Then the “solution” presented in this article:
Now there’s nothing wrong with plain old data structures. But eventually those data structures are going to need a bunch of associated functions. And then you pretty much have a class. In other words, the solution is basically the same as the problem.
The real problem isn’t unique to OOP and can just as easily occur in say functional programming languages. That is, the problem is people over-applying patterns without thinking “Hey, do we actually need this?”. Traditional OOP languages may promote this in some way, but again that’s a problem with those languages. The concept of OOP has nothing to do with any of this.
Random example: in any language that has support for macros, inevitably some will start abusing macros. But that doesn’t mean the entire language or its paradigm is bad and should be avoided.
As an aside, every time I see a quote from Dijkstra I can’t help but feel this man must have been absolutely insufferable to work with. Yes, he was very smart and made many contributions. But holy moly, his “I am right and everybody else is wrong” attitude (at least that’s how it comes across to me) is off putting to say the least.
It is the other way around. With OOP, you pretty much end up jamming into data structure definitions what essentially are functions. The concept of class is fuzzy and it’s not a clear well define starting point for a thought process.
Notice that you said “associated functions”. I think it’s all the OOP non sense cornering you into that unclear language. What exactly are those? Functions that accept the type you are defining? Functions that manipulate the state of said data structure? Functions that return a reference to it?
If you think about this questions and find clear answers for them, you will realize that there is absolutely no reason to make functions have all sorts of tricky behaviours based on state or even “belonging to an instance”. At which point the concept of class becomes pointless.

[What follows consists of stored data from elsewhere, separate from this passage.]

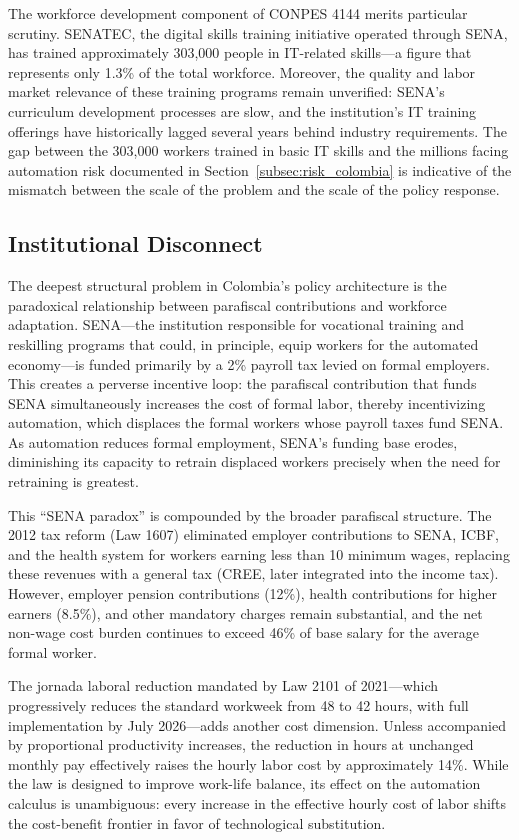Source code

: \documentclass{article}
\begin{document}
The workforce development component of CONPES 4144 merits particular scrutiny. SENATEC, the digital skills training initiative operated through SENA, has trained approximately 303,000 people in IT-related skills---a figure that represents only 1.3\% of the total workforce. Moreover, the quality and labor market relevance of these training programs remain unverified: SENA's curriculum development processes are slow, and the institution's IT training offerings have historically lagged several years behind industry requirements. The gap between the 303,000 workers trained in basic IT skills and the millions facing automation risk documented in Section~\ref{subsec:risk_colombia} is indicative of the mismatch between the scale of the problem and the scale of the policy response.

\subsection{Institutional Disconnect}
\label{subsec:disconnect}

The deepest structural problem in Colombia's policy architecture is the paradoxical relationship between parafiscal contributions and workforce adaptation. SENA---the institution responsible for vocational training and reskilling programs that could, in principle, equip workers for the automated economy---is funded primarily by a 2\% payroll tax levied on formal employers. This creates a perverse incentive loop: the parafiscal contribution that funds SENA simultaneously increases the cost of formal labor, thereby incentivizing automation, which displaces the formal workers whose payroll taxes fund SENA. As automation reduces formal employment, SENA's funding base erodes, diminishing its capacity to retrain displaced workers precisely when the need for retraining is greatest.

This ``SENA paradox'' is compounded by the broader parafiscal structure. The 2012 tax reform (Law 1607) eliminated employer contributions to SENA, ICBF, and the health system for workers earning less than 10 minimum wages, replacing these revenues with a general tax (CREE, later integrated into the income tax). However, employer pension contributions (12\%), health contributions for higher earners (8.5\%), and other mandatory charges remain substantial, and the net non-wage cost burden continues to exceed 46\% of base salary for the average formal worker.

The jornada laboral reduction mandated by Law 2101 of 2021---which progressively reduces the standard workweek from 48 to 42 hours, with full implementation by July 2026---adds another cost dimension. Unless accompanied by proportional productivity increases, the reduction in hours at unchanged monthly pay effectively raises the hourly labor cost by approximately 14\%. While the law is designed to improve work-life balance, its effect on the automation calculus is unambiguous: every increase in the effective hourly cost of labor shifts the cost-benefit frontier in favor of technological substitution.
\end{document}
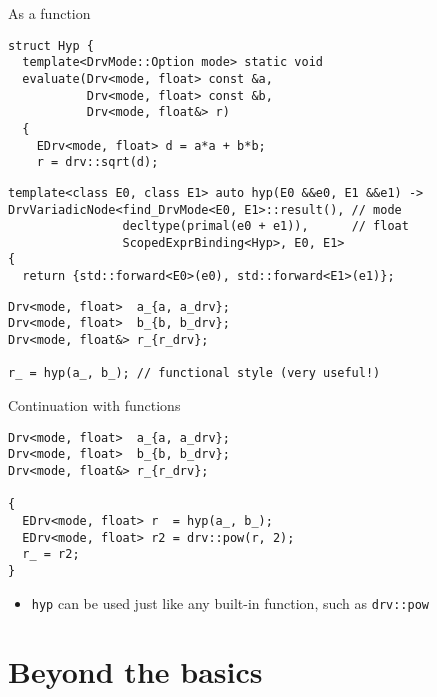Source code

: \documentclass[xcolor=dvipsnames]{beamer}
\begin{document}
\begin{frame}[fragile]{As a function}
\begin{lstlisting}
struct Hyp {
  template<DrvMode::Option mode> static void
  evaluate(Drv<mode, float> const &a,
           Drv<mode, float> const &b,
           Drv<mode, float&> r)
  {
    EDrv<mode, float> d = a*a + b*b;
    r = drv::sqrt(d);
\end{lstlisting}

\begin{lstlisting}
template<class E0, class E1> auto hyp(E0 &&e0, E1 &&e1) ->
DrvVariadicNode<find_DrvMode<E0, E1>::result(), // mode
                decltype(primal(e0 + e1)),      // float
                ScopedExprBinding<Hyp>, E0, E1>
{
  return {std::forward<E0>(e0), std::forward<E1>(e1)};
\end{lstlisting}

\begin{lstlisting}
Drv<mode, float>  a_{a, a_drv};
Drv<mode, float>  b_{b, b_drv};
Drv<mode, float&> r_{r_drv};

r_ = hyp(a_, b_); // functional style (very useful!)
\end{lstlisting}
\end{frame}


\begin{frame}[fragile]{Continuation with functions}
\begin{lstlisting}
Drv<mode, float>  a_{a, a_drv};
Drv<mode, float>  b_{b, b_drv};
Drv<mode, float&> r_{r_drv};

{
  EDrv<mode, float> r  = hyp(a_, b_);
  EDrv<mode, float> r2 = drv::pow(r, 2);
  r_ = r2;
}
\end{lstlisting}

\begin{itemize}
\item {\color{red}\texttt{hyp}} can be used just like any built-in function, such as \texttt{{\color{blue}drv}::pow}
\end{itemize}
\end{frame}


\section{Beyond the basics}
\end{document}
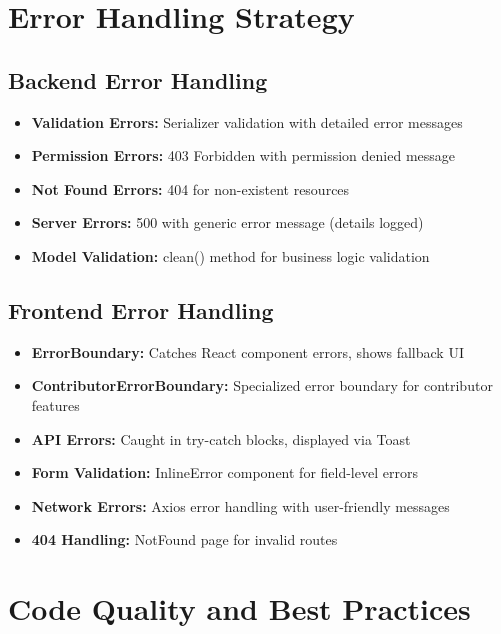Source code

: \documentclass[11pt,a4paper]{article}
\begin{document}
\section{Error Handling Strategy}

\subsection{Backend Error Handling}
\begin{itemize}[leftmargin=*]
    \item \textbf{Validation Errors:} Serializer validation with detailed error messages
    \item \textbf{Permission Errors:} 403 Forbidden with permission denied message
    \item \textbf{Not Found Errors:} 404 for non-existent resources
    \item \textbf{Server Errors:} 500 with generic error message (details logged)
    \item \textbf{Model Validation:} clean() method for business logic validation
\end{itemize}

\subsection{Frontend Error Handling}
\begin{itemize}[leftmargin=*]
    \item \textbf{ErrorBoundary:} Catches React component errors, shows fallback UI
    \item \textbf{ContributorErrorBoundary:} Specialized error boundary for contributor features
    \item \textbf{API Errors:} Caught in try-catch blocks, displayed via Toast
    \item \textbf{Form Validation:} InlineError component for field-level errors
    \item \textbf{Network Errors:} Axios error handling with user-friendly messages
    \item \textbf{404 Handling:} NotFound page for invalid routes
\end{itemize}

\section{Code Quality and Best Practices}
\end{document}
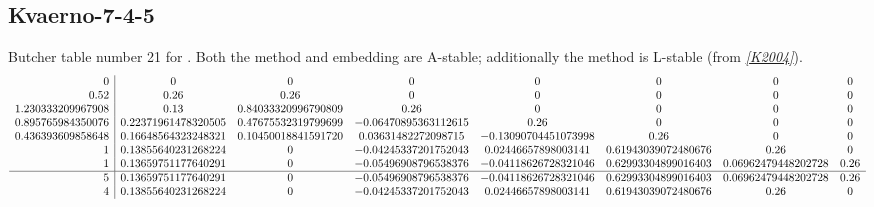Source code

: \documentclass[letterpaper,10pt,english]{sphinxmanual}
\begin{document}
\subsection{Kvaerno-7-4-5}
\label{Butcher:kvaerno-7-4-5}\label{Butcher:butcher-kvaerno-7-4-5}
Butcher table number 21
for {\hyperref[c_interface/User_callable:c.ARKodeSetIRKTableNum]{\emph{}}}.  Both the
method and embedding are A-stable; additionally the method is
L-stable (from \label{Butcher:id20}{\hyperref[References:k2004]{\emph{{[}K2004{]}}}}).
\begin{gather}
\begin{split}\begin{array}{r|ccccccc}
  0 & 0 & 0 & 0 & 0 & 0 & 0 & 0 \\
  0.52 & 0.26 & 0.26 & 0 & 0 & 0 & 0 & 0 \\
  1.230333209967908 & 0.13 & 0.84033320996790809 & 0.26 & 0 & 0 & 0 & 0 \\
  0.895765984350076 & 0.22371961478320505 & 0.47675532319799699 & -0.06470895363112615 & 0.26 & 0 & 0 & 0 \\
  0.436393609858648 & 0.16648564323248321 & 0.10450018841591720 & 0.03631482272098715 & -0.13090704451073998 & 0.26 & 0 & 0 \\
  1 & 0.13855640231268224 & 0 & -0.04245337201752043 & 0.02446657898003141 & 0.61943039072480676 & 0.26 & 0 \\
  1 & 0.13659751177640291 & 0 & -0.05496908796538376 & -0.04118626728321046 & 0.62993304899016403 & 0.06962479448202728 & 0.26 \\
  \hline
  5 & 0.13659751177640291 & 0 & -0.05496908796538376 & -0.04118626728321046 & 0.62993304899016403 & 0.06962479448202728 & 0.26 \\
  4 & 0.13855640231268224 & 0 & -0.04245337201752043 & 0.02446657898003141 & 0.61943039072480676 & 0.26 & 0
\end{array}\end{split}\notag
\end{gather}\begin{figure}[htbp]
\centering
\capstart


\end{figure}
\end{document}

Relational algebra was developed with solid theory behind it. To my knowledge, OOP was just something thrown together “because it is a good idea”.
Records, as in compound types, are very useful in many fields even outside programming languages. Hooking functions to them is just a strange idea whose motivation I am yet to discover.
When I say “associated function” I mean that in the most basic sense: it simply does something with the data, regardless of how the code is organised, named, etc.
I’m not sure what tricky behaviour have to do with anything. That just seems like you’re inventing problems to justify your arguments.
Perhaps this comes as a surprise, but this exists in functional programming too. For example, if you have a
String
module with ato_lowercase()
function, and that function only operates on strings, then that function basically “belongs to an instance”. How exactly you store that function (in the instance, elsewhere, etc) doesn’t matter; the concept is the same. Whether the data is mutable is also completely unrelated to that, as you can have OOP in a completely immutable language.I suggest you do some actual research into the origins of OOP, instead of spewing nonsense like this. It’s frankly embarrassing.
Have you ever stumbled upon good OOP code that actually looked OOP?
I haven’t. The good code I’ve seen was inevitably a mix of procedural, modular, and functional code, with a heavy slant towards either procedural or functional, with maybe a couple instances of inheritance, for polymorphism’s sake (and even then, sometimes we just pass functions directly).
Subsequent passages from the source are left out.